Potential Metal Interferences on the
Determination of Arsenic(III)

The interference of 16 metal species on
the determination of As(III) was tested by
spiking synthetic samples containing 10 μg/L
As(III) and 10 μg/L As(V) with 0.0001 to
1,000 mg/L Al, Cd, Co, Cr(III), Cr(VI),
Cu(II), Fe(III), Fe(II), Mn, Ni, Pb, Sb(III),
Sb(V), Se(IV), Se(VI), and Zn and
determining the As(III) concentration using
the HGAAS procedure (without cationexchange
treatment). Arsenic(III) recoveries
for samples spiked with Al, Co, Cr(III),
Fe(II), Mn, Ni, and Zn ranged from 84 to 107
percent over the entire concentration range
tested (fig. 5).
Low As(III) recoveries occurred when
Cd exceeded 25 mg/L, Cr(VI) exceeded 0.03
mg/L, Cu(II) exceeded 2.0 mg/L, or Fe(III)
exceeded 1.0 mg/L. Cadmium and Cu(II) are
likely reduced by NaBH4 in the FIAS reaction
chamber and, consequently, arsine production
is limited by the available NaBH4.
Chromium(VI) and Fe(III) inhibit arsine
production by either competing with As(III)
for the available NaBH4 or oxidizing As(III)
to As(V).
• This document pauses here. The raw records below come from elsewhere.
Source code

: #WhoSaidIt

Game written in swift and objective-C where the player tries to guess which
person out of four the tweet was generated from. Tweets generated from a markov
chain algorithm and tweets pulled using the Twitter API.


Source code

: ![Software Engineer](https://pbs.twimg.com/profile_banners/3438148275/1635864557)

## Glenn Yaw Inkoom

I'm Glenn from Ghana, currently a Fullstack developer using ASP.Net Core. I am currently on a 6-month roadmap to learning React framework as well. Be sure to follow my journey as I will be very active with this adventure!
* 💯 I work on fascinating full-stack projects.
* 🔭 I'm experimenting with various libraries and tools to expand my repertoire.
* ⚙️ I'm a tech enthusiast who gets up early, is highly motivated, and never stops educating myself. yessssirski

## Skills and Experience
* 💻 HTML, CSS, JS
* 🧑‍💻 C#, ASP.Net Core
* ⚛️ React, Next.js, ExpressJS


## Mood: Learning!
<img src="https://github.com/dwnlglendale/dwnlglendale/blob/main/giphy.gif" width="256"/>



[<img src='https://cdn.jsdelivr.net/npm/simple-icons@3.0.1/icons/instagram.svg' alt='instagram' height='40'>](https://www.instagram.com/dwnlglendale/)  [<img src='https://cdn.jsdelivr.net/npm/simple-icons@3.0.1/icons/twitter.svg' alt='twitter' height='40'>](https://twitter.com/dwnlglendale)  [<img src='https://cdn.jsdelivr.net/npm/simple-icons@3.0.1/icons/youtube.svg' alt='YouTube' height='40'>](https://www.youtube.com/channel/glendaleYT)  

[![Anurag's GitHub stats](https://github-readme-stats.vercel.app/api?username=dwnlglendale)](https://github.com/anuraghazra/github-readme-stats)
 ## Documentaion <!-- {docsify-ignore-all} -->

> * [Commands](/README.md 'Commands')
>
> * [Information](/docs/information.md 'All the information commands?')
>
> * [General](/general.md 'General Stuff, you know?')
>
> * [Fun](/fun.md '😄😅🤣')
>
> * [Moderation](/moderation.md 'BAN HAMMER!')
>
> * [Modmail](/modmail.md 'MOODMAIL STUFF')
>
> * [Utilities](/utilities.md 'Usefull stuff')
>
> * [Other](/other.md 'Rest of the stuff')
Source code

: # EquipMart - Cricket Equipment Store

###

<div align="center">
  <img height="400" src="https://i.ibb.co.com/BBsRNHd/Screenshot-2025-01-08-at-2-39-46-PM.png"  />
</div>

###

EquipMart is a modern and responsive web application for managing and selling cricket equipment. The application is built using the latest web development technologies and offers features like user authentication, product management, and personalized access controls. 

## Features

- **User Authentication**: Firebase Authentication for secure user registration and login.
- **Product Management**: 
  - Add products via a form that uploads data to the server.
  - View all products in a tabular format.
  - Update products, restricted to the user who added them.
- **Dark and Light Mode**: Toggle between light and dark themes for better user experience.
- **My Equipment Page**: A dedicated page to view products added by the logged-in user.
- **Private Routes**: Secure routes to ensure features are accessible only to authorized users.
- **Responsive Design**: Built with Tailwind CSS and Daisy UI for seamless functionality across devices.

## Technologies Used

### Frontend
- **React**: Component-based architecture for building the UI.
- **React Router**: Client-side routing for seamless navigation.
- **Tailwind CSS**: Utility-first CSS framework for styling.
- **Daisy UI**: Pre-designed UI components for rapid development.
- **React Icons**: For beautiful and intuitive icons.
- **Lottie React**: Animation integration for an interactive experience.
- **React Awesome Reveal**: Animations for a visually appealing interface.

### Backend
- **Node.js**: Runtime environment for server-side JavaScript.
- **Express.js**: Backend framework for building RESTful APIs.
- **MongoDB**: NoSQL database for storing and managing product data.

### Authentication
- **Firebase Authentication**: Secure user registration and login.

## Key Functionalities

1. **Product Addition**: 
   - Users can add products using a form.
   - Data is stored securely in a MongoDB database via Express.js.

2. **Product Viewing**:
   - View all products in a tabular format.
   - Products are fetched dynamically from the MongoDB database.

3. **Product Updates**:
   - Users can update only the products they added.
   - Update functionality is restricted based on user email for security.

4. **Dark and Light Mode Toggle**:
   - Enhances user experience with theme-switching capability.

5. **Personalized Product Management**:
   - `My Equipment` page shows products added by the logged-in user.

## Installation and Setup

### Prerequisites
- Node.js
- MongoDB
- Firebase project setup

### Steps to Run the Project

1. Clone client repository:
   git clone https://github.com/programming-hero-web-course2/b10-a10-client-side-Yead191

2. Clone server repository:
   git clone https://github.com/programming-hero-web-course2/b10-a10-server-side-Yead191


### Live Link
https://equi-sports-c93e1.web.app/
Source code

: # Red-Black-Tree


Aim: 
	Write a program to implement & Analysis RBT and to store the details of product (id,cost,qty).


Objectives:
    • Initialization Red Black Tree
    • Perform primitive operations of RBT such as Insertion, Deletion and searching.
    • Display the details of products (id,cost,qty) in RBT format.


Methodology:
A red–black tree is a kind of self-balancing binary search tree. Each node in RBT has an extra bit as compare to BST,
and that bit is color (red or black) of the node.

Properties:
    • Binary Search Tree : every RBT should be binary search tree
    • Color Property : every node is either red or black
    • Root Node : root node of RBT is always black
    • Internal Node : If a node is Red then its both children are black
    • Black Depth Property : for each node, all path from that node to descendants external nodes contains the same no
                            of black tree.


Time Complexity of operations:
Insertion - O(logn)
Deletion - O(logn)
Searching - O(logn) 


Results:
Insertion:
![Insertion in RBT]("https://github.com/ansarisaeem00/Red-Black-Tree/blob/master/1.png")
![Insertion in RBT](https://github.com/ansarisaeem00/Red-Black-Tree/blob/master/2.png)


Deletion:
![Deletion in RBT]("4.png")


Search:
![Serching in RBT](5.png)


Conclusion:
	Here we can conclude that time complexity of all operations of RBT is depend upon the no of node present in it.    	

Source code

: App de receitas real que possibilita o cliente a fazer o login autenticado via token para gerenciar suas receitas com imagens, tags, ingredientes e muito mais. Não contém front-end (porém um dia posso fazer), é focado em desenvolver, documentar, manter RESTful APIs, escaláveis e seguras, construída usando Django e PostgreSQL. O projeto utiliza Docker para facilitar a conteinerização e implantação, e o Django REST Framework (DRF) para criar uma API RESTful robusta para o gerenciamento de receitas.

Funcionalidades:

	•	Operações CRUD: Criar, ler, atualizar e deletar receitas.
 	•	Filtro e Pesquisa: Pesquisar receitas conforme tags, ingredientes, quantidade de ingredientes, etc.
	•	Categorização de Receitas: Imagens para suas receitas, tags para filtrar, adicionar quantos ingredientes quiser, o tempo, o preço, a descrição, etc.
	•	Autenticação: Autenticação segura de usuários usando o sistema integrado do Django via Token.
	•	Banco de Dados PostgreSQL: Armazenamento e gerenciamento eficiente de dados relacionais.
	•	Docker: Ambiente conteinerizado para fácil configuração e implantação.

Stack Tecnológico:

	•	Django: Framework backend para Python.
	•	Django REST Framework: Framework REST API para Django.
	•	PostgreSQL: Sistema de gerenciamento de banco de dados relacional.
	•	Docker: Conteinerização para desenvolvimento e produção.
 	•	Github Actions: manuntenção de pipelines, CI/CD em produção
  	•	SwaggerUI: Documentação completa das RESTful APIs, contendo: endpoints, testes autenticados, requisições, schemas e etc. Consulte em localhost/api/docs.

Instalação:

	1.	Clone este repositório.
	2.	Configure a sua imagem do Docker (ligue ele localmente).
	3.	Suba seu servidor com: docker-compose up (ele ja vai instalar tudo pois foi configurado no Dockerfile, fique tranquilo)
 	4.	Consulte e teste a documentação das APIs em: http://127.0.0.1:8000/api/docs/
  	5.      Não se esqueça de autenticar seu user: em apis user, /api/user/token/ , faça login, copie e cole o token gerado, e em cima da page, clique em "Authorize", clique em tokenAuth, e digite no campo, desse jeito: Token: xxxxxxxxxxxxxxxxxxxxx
Arsenic(III) is quickly oxidized as
Fe(III) undergoes photoreduction (Emett and
Khoe, 2001). These synthetic samples were
prepared in clear volumetric flasks and
exposed to light. Therefore, the low As(III)
recovery in the presence of only Fe(III) may
be due to photochemical reactions with
Fe(III) prior to the As(III) determination.
However, when Fe(II) concentrations were
twice the concentration of Fe(III), low As(III)
recoveries occurred only when Fe(III)
exceeded 10 mg/L (fig. 6). Iron(II) relieves
the interference from Fe(III), within a limited
Fe(III) concentration range, by reacting with
free radicals generated as Fe(III) undergoes
photoreduction (Emett and Khoe, 2001).
Among the hydride-forming metals, Sb(III) at
concentrations greater than 0.1 mg/L, Sb(V)
greater than 0.4 mg/L, and Se(IV) greater than
0.02 mg/L interfered with As(III)
determinations, whereas Pb and Se(VI) did
not (fig. 7). Antimony(III), Sb(V), and Se(IV)
suppress AsH3(g) production by reacting with
the available NaBH4. An additive effect of
interfering metals on the determination of
As(III) was demonstrated by adding
increasing amounts of Fe(III) to a solution
containing 0.5 mg/L Cu and 10 μg/L As(III)
(fig. 8). Low As(III) recoveries occurred
when the molar ratios of metals to As(III)
were: Cu(II) greater than 120, Fe(III) greater
than 70, Cr(VI) greater than 2, Cd greater
than 800, Sb(III) greater than 3, Sb(V) greater
than 12, or Se(IV) greater than 1. The sample
could not be diluted to an As(III)
concentration (As(III) less than 20 μg/L)
below which these interferences were absent.
Copper(II) and Fe(III) are of primary concern
because water generated from acid mine
drainage potentially contains high
concentrations of Cu(II) and Fe(III).

Cation Exchange Separation of
Iron(III) and Copper

Interfering metals can be removed using
cation-exchange resin prior to the
determination of As(III). The relative
selectivity for AG 50W-X8 cation-exchange
resin is 2.95 for Cd, 2.9 for Cu(II), and 1.0 for
H+ (Bio-Rad, 2003). Therefore, as long as the
capacity of the resin (1.7 millieqivalents
(meq) per mL of resin) is not exceeded, Cd
and Cu(II) are expected to be removed from
solution. The relative selectivity for Fe(III) is
not published in the AG 50W instruction
manual.
Laboratory experiments done for this
report demonstrated that AG 50W-X8 cationexchange
resin in the H+ form removed large
amounts of Cu(II) and Fe(III) while
maintaining the existing As(III)/As(T) ratio
(table 1). When the As(III) concentration is
high relative to that of the interfering metal,
the sample may be diluted before analysis to a
Cd, Cu(II), Cr(VI), Fe(III), Sb(III), or Se(IV)
concentration that does not interfere with the
As(III) determination. Chromium(VI) and the
Se and Sb oxyanions will not be removed by
cation exchange.